Gordon Graham delivers his keynote speech at the NCS4 Conference on August 2, 2012. Photo: Chris Williams/Chris Pike/Zoeica Images New Orleans |
How do you determine the level of risk associated with a particular task?
According to Gordon Graham of Graham Research Consultants, you check the box.
Check out the grid here:
High Risk | High Risk, High Frequency | High Risk, Low Frequency |
Low Risk | Low Risk, High Frequency | Low Risk, Low Frequency |
High Frequency | Low Frequency |
Now, Graham says, while error and risk appear in every section of the box, problems most rarely occur in high-frequency tasks.Each task can be assigned to a different box – high-frequency, low-risk; high-frequency, high-risk; low-frequency, low-risk; and low-frequency, high-risk.
“Everything you do goes into one of these four boxes,” Graham says during his keynote lecture at the National Center for Spectator Sport Safety and Security Conference 2012. “Personally and professionally – where are errors most likely to occur? Rarely do we make mistakes on high-frequency events. Things we do a lot, we tend to do very well.
“You give me a good employee in any occupation, in any profession – this is a universal concept – you give me a good woman or man, and put that person in a high-frequency task, you get a phenomenon called RPDM: Recognition Prime Decision-Making,” he says. “The theory is: the brain is an accumulation of past experiences. When the brain gets involved in a task, it scans the hard-drive, looks for memory markers.
“That employee thinks: ‘Have I ever done this task before? A bunch of times. Did it end up going right? Every time. So why don’t I just do it the same way I did it last time, I bet it goes right. If it goes right I stay out of trouble.’
“That whole process is known as RPDM,” Graham says.
Low-frequency events are the main problem, he says. And low-frequency, low-risk events aren’t particularly worrisome either – even if they go wrong, he says, the consequences are minimal.
“High-risk, low-frequency events worry me in every occupation,” Graham says. “Things that are very risky and done very rarely, the employee does not have the memory markers to deal with these. This is a universal concept.”
“Every time you give your people a new piece of equipment: a new toy, a new tool, a new vehicle, for a while they’re playing in the top right box – high-risk, low-frequency,” he says.
Graham continues to note that there are two kinds of high-risk, low-frequency events:
- Discretionary Timed Tasks
- Core Critical Tasks
In timed tasks, employees have time to think about what they’re going to do, and Graham recommends taking every bit of that time to consider the best course of action (“If you have a minute, take 59 seconds!” he says).
For core critical tasks, the most risky, Graham says, there is no time to think, but these happen rarely.
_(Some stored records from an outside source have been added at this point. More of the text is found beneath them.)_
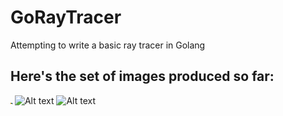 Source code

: # GoRayTracer
Attempting to write a basic ray tracer in Golang

## Here's the set of images produced so far:
![Simple Color Pattern](simple_image.png)
![Alt text](./rainbow_image.ppm?raw=true "Rainbow Color Image")
![Alt text](./background_image.ppm?raw=true "Linear Scaling Background")
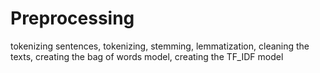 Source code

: # Preprocessing
tokenizing sentences, tokenizing, stemming, lemmatization, cleaning the texts, creating the bag of words model, creating the TF_IDF model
In these tasks, he recommends ensuring that employees are able to rely on memory markers formed from consistent and continuous training, forming what is essentially a taught reflex.
“Every day you need to train,” he says. “You start studying tragedies and tragedies that were averted – training.
“What about Sully Sullenberger” – the pilot who crash-landed his plane in the Hudson River in 2009 – “have you read his book?” Graham asks. “He says that every day he made a small deposit of training or experience in his memory bank, knowing full well that someday he would have to make a massive instant withdrawal. That was a core critical task, and he pulled it off.”
“Every day you’ve got to train,” he says. “That’s how you mobilize a program.”